> **DATA FOR THIS TASK**:
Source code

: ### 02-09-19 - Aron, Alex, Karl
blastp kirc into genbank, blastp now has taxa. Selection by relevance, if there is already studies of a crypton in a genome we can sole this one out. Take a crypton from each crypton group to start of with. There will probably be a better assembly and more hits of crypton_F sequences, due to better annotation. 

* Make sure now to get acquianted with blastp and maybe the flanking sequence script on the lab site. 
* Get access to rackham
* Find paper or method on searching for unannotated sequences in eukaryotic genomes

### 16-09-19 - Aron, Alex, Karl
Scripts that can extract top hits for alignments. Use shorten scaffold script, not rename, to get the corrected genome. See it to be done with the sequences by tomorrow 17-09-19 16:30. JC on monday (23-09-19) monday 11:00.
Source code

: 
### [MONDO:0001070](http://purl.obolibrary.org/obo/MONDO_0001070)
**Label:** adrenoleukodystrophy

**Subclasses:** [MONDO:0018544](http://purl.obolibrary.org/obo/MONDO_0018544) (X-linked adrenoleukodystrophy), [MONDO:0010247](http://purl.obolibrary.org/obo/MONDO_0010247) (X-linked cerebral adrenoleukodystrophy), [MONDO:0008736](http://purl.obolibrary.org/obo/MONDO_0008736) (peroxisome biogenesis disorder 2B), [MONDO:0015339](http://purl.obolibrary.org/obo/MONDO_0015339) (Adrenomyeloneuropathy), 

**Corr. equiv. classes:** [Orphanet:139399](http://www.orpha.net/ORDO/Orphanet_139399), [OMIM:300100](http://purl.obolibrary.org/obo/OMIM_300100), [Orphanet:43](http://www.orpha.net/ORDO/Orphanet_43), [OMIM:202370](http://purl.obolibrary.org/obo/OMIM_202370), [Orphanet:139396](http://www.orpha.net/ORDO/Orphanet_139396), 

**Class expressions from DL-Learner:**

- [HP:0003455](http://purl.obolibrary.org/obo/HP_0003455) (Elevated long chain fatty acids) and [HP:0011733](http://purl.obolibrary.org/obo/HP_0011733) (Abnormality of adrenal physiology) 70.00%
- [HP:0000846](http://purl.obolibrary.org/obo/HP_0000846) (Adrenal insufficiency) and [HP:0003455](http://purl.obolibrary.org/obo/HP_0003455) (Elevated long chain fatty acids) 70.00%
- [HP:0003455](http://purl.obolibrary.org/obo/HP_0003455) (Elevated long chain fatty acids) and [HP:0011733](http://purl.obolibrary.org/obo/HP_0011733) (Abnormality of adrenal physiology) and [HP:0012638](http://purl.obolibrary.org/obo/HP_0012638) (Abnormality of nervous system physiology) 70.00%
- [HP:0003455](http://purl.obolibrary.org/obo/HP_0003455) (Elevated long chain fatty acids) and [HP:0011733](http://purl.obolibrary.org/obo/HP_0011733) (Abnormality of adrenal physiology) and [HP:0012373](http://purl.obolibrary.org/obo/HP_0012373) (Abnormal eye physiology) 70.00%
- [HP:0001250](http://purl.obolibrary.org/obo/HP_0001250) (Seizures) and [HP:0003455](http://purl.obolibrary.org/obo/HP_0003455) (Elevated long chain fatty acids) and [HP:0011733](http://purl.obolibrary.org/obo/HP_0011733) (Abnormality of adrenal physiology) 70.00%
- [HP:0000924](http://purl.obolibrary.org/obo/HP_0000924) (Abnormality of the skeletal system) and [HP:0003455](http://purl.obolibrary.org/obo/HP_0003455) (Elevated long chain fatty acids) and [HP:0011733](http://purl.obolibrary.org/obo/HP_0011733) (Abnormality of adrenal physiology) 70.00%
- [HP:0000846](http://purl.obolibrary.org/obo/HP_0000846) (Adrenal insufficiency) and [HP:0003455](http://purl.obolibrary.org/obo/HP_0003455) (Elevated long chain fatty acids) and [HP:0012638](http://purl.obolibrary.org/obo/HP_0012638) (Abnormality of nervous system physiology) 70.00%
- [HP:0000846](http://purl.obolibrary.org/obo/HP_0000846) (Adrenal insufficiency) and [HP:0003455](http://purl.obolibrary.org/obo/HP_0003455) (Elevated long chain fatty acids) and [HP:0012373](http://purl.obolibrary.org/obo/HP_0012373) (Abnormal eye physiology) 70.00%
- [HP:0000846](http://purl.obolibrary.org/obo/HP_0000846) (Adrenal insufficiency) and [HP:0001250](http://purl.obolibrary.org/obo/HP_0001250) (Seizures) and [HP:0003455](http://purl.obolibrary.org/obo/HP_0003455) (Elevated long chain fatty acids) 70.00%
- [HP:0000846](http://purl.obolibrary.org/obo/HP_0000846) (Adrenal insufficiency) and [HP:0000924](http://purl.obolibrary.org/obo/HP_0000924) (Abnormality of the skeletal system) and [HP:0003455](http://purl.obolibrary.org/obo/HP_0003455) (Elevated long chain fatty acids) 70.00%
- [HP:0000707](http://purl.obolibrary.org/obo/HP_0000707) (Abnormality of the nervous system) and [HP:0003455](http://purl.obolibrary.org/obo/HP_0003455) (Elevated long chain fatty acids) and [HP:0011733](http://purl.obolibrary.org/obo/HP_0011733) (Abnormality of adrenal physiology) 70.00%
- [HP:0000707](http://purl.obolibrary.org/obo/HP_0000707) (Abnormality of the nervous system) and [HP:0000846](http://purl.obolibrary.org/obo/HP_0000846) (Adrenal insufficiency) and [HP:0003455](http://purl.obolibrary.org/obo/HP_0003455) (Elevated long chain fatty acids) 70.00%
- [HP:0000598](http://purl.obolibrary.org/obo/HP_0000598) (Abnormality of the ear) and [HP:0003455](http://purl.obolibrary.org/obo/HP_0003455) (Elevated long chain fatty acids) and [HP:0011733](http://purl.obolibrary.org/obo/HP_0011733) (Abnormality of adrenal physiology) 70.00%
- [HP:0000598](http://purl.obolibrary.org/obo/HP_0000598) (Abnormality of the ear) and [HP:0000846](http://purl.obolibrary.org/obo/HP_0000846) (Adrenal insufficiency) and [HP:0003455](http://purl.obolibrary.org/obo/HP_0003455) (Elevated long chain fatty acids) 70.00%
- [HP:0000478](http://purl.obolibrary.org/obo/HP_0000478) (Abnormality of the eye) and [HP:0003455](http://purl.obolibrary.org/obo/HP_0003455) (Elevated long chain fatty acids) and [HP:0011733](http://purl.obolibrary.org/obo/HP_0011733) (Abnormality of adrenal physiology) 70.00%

> **PROBLEM DESCRIPTION**: Where "Alex" occurs in a line of the data above, count that line. Give the final count and no other words.

> **TASK RESULT**: 2